Case Study 1: CNB's REORG Strategy for High-Volume Tables

Background

Continental National Bank's core banking platform processes 2.5 million account transactions daily through DB2 on z/OS. The ACCT_TRANSACTION table — 180 GB across 24 monthly partitions — is the heart of the system. Every deposit, withdrawal, transfer, payment, and fee generates a row. Every balance inquiry reads from it. Every regulatory report scans it.

For three years, the REORG strategy was simple: REORG all 24 partitions every Sunday night, offline, SHRLEVEL NONE. It worked when the table was 40 GB. At 180 GB, it's a crisis.

The Problem

Kwame Mensah got the call on a Monday morning. The Sunday REORG had overrun the batch window by 2 hours and 17 minutes. The online banking system came up late. Customers couldn't see their weekend transactions. The CTO wanted answers.

Kwame pulled the numbers:

Metric	Value
Total REORG elapsed time (24 partitions)	9 hours 42 minutes
Batch window available	7 hours 30 minutes
Sort work DASD consumed	420 GB
Log data generated	540 GB
Active log near-full events	3
CPU time consumed	847 CPU-minutes

The problem wasn't just elapsed time. The log volume had triggered three near-full events, each requiring archive log offload before processing could continue. The sort work had consumed nearly all available temporary DASD, causing other batch jobs to wait for space.
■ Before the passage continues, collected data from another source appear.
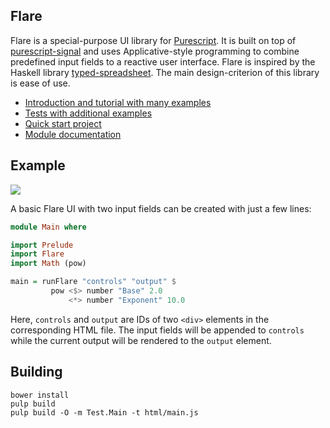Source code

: ## Flare

Flare is a special-purpose UI library for
[Purescript](https://github.com/purescript/purescript). It is built on top
of [purescript-signal](https://github.com/bodil/purescript-signal) and uses
Applicative-style programming to combine predefined input fields to a reactive
user interface. Flare is inspired by the Haskell library
[typed-spreadsheet](https://github.com/Gabriel439/Haskell-Typed-Spreadsheet-Library).
The main design-criterion of this library is ease of use.

- [Introduction and tutorial with many examples](http://david-peter.de/articles/flare/)
- [Tests with additional examples](http://sharkdp.github.io/purescript-flare/)
- [Quick start project](https://github.com/sharkdp/flare-example)
- [Module documentation](http://pursuit.purescript.org/packages/purescript-flare/)


## Example

![](http://i.imgur.com/YTQjTG8.png)

A basic Flare UI with two input fields can be created with just a few lines:

``` purescript
module Main where

import Prelude
import Flare
import Math (pow)

main = runFlare "controls" "output" $
         pow <$> number "Base" 2.0
             <*> number "Exponent" 10.0
```

Here, `controls` and `output` are IDs of two `<div>` elements in the
corresponding HTML file. The input fields will be appended to `controls` while
the current output will be rendered to the `output` element.

## Building
```
bower install
pulp build
pulp build -O -m Test.Main -t html/main.js
```
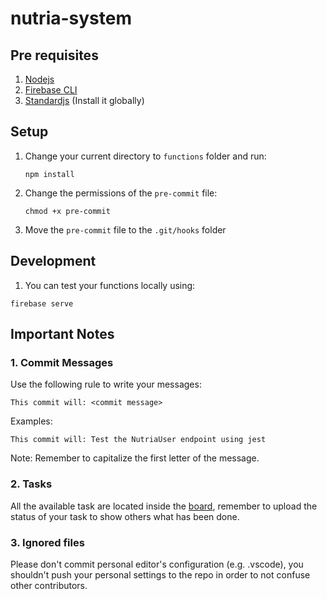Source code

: # nutria-system

## Pre requisites

1. [Nodejs](https://nodejs.org/en/download/)
1. [Firebase CLI](https://firebase.google.com/docs/cli)
1. [Standardjs](https://standardjs.com/#install) (Install it globally)

## Setup

1. Change your current directory to `functions` folder and run:

   ```node
   npm install
   ```

1. Change the permissions of the `pre-commit` file:

   ```
   chmod +x pre-commit
   ```

1. Move the `pre-commit` file to the `.git/hooks` folder

## Development

1. You can test your functions locally using:

```
firebase serve
```

## Important Notes

### 1. Commit Messages

Use the following rule to write your messages:

```
This commit will: <commit message>
```

Examples:

```
This commit will: Test the NutriaUser endpoint using jest
```

Note: Remember to capitalize the first letter of the message.

### 2. Tasks

All the available task are located inside the [board](https://github.com/Proyecto-Nutria/nutria-system/projects/1), remember to upload the status of your task to show others what has been done.

### 3. Ignored files

Please don't commit personal editor's configuration (e.g. .vscode), you shouldn't push your personal settings to the repo in order to not confuse other contributors.
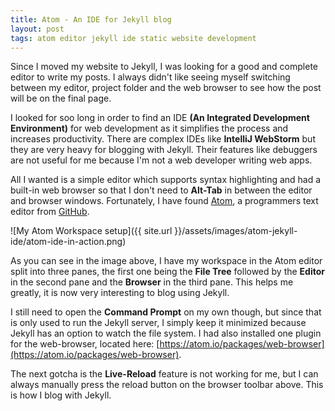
 ```yaml
---
title: Atom - An IDE for Jekyll blog
layout: post
tags: atom editor jekyll ide static website development
---
```


Since I moved my website to Jekyll, I was looking for a good and complete editor to write my posts. I always didn't like seeing myself switching between my editor, project folder and the web browser to see how the post will be on the final page.

I looked for soo long in order to find an IDE **(An Integrated Development Environment)** for web development as it simplifies the process and increases productivity. There are complex IDEs like **IntelliJ WebStorm** but they are very heavy for blogging with Jekyll. Their features like debuggers are not useful for me because I'm not a web developer writing web apps.

All I wanted is a simple editor which supports syntax highlighting and had a built-in web browser so that I don't need to **Alt-Tab** in between the editor and browser windows. Fortunately, I have found [Atom](https://atom.io/), a programmers text editor from [GitHub](https://github.com/).

![My Atom Workspace setup]({{ site.url }}/assets/images/atom-jekyll-ide/atom-ide-in-action.png)

As you can see in the image above, I have my workspace in the Atom editor split into three panes, the first one being the **File Tree** followed by the **Editor** in the second pane and the **Browser** in the third pane. This helps me greatly, it is now very interesting to blog using Jekyll.

I still need to open the **Command Prompt** on my own though, but since that is only used to run the Jekyll server, I simply keep it minimized because Jekyll has an option to watch the file system. I had also installed one plugin for the web-browser, located here: [https://atom.io/packages/web-browser](https://atom.io/packages/web-browser).

The next gotcha is the **Live-Reload** feature is not working for me, but I can always manually press the reload button on the browser toolbar above. This is how I blog with Jekyll.
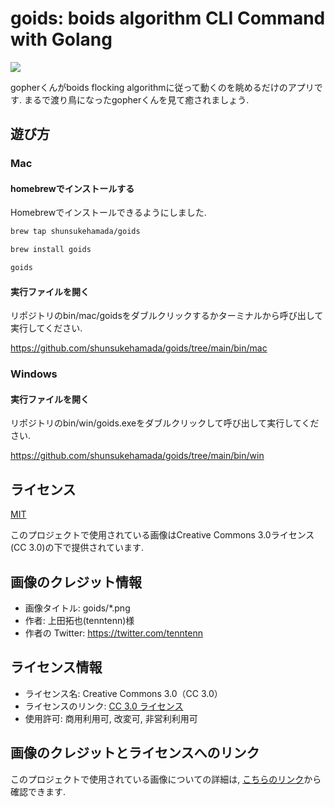 # goids: boids algorithm CLI Command with Golang

![](goids.gif)

gopherくんがboids flocking algorithmに従って動くのを眺めるだけのアプリです.
まるで渡り鳥になったgopherくんを見て癒されましょう.

## 遊び方

### Mac

#### homebrewでインストールする

Homebrewでインストールできるようにしました.

```sh
brew tap shunsukehamada/goids
```

```sh
brew install goids
```

```sh
goids
```

#### 実行ファイルを開く

リポジトリのbin/mac/goidsをダブルクリックするかターミナルから呼び出して実行してください.

https://github.com/shunsukehamada/goids/tree/main/bin/mac

### Windows

#### 実行ファイルを開く

リポジトリのbin/win/goids.exeをダブルクリックして呼び出して実行してください.

https://github.com/shunsukehamada/goids/tree/main/bin/win

## ライセンス

[MIT](LICENSE)

このプロジェクトで使用されている画像はCreative Commons 3.0ライセンス(CC 3.0)の下で提供されています.

## 画像のクレジット情報

- 画像タイトル: goids/\*.png
- 作者: 上田拓也(tenntenn)様
- 作者の Twitter: https://twitter.com/tenntenn

## ライセンス情報

- ライセンス名: Creative Commons 3.0（CC 3.0）
- ライセンスのリンク: [CC 3.0 ライセンス](https://creativecommons.org/licenses/by/3.0/)
- 使用許可: 商用利用可, 改変可, 非営利利用可

## 画像のクレジットとライセンスへのリンク

このプロジェクトで使用されている画像についての詳細は, [こちらのリンク](https://github.com/golang-samples/gopher-vector)から確認できます.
Lisa Park analyzed the REORG metrics for each partition:

Partition (Month)	CLUSTERRATIOF	PERCDROP	Daily Inserts	REORG Benefit
Current month (Mar 2026)	0.58	0.12	1,800,000	High
Prior month (Feb 2026)	0.71	0.08	450,000	Medium
2 months ago (Jan 2026)	0.82	0.05	50,000	Low
3 months ago (Dec 2025)	0.89	0.03	12,000	Minimal
4-12 months ago	0.93-0.98	0.01-0.02	< 5,000	None
13-24 months ago	0.97-0.99	0.00-0.01	< 100	None

The data was clear: 18 of the 24 partitions didn't need REORG at all. They were wasting 70% of their REORG window on partitions with near-perfect clustering.

Analysis

Lisa presented the analysis to Kwame and Rob Tanner:

"We're REORGing partitions that don't need it." Partitions older than 3 months have CLUSTERRATIOF above 0.89. The clustering index on TRAN_DATE naturally keeps these partitions well-organized because they receive almost no new inserts. REORGing them is pure overhead.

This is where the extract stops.